Economia

Querosene de aviação sobe 13,9% e pressiona preço das passagens aéreas

Imagem mostra uma trabalhando em um computador.
Foto: Pixabay / Memin Sito

O querosene de aviação (QAV) ficou 13,9% mais caro a partir desta terça-feira (1º). O reajuste da Petrobras representa R$ 0,68 a mais por litro do combustível usado por aviões e helicópteros. Nas refinarias da estatal, o preço passou a variar entre R$ 5,44 e R$ 5,70 por litro.

As informações são da Agência Brasil.

O combustível responde por cerca de 30% das despesas operacionais das companhias aéreas brasileiras, segundo a Agência Nacional de Aviação Civil (Anac). O aumento deve pressionar o valor das passagens.

A Petrobras atribuiu o reajuste à guerra no Oriente Médio, que afeta a logística da indústria do petróleo. O conflito entre Estados Unidos e Israel contra o Irã, iniciado em 28 de fevereiro, desestabilizou o Estreito de Ormuz, passagem marítima ao sul do Irã por onde passavam 20% da produção internacional de óleo e gás.

Desde o início do ano, o QAV acumula alta de 53,3%, o que representa R$ 1,94 a mais por litro. Em abril, o reajuste foi de 55%. Em maio, de 18%. Houve redução em junho e julho, mas em agosto o preço voltou a subir 1,9%.

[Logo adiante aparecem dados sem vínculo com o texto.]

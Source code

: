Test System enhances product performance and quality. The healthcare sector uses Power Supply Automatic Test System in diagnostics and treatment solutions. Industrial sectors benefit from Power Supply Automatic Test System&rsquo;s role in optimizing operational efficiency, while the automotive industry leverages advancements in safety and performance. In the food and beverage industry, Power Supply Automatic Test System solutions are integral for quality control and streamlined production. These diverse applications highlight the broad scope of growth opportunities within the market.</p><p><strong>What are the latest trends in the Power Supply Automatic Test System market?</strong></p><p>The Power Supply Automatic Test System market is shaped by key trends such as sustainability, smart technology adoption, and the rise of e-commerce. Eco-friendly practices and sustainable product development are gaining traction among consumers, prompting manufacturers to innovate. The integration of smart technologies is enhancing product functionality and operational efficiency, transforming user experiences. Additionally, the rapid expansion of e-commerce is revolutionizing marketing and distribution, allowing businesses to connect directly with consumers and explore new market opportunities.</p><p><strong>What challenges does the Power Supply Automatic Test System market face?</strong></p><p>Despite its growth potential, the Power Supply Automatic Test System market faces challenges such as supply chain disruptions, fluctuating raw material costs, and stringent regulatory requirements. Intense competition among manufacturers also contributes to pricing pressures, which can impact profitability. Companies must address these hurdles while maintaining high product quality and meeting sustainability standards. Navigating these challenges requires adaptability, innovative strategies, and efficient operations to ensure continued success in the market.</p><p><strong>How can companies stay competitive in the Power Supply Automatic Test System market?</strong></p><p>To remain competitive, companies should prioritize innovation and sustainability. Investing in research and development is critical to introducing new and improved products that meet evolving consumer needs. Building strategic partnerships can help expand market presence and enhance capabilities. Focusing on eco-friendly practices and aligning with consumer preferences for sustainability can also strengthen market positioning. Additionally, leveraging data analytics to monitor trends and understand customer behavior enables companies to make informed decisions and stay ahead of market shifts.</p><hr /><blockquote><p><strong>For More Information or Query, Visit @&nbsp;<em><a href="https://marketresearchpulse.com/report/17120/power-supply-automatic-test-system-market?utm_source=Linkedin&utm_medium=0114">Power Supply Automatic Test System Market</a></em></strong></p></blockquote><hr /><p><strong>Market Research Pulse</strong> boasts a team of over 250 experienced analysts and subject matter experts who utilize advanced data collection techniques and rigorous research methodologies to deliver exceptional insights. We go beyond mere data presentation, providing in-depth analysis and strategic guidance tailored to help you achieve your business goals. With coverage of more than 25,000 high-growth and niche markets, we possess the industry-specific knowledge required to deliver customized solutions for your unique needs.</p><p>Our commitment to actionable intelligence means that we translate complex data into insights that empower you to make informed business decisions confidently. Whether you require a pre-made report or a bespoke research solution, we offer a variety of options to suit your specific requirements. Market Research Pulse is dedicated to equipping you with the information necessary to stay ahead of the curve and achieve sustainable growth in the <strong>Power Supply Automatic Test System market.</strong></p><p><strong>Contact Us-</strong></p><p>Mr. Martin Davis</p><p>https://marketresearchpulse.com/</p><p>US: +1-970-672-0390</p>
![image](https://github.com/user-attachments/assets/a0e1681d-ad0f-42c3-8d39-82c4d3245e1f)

A estatal retomou em setembro o programa de parcelamento dos reajustes. A medida permite que as distribuidoras dividam o aumento em três parcelas mensais. Por contrato, o preço do combustível vendido às distribuidoras é reajustado sempre no dia 1º de cada mês.

Apesar de o Brasil ser produtor de petróleo, o produto e seus derivados têm o preço definido no mercado internacional por serem commodities, ou seja, matérias-primas negociadas em grandes quantidades.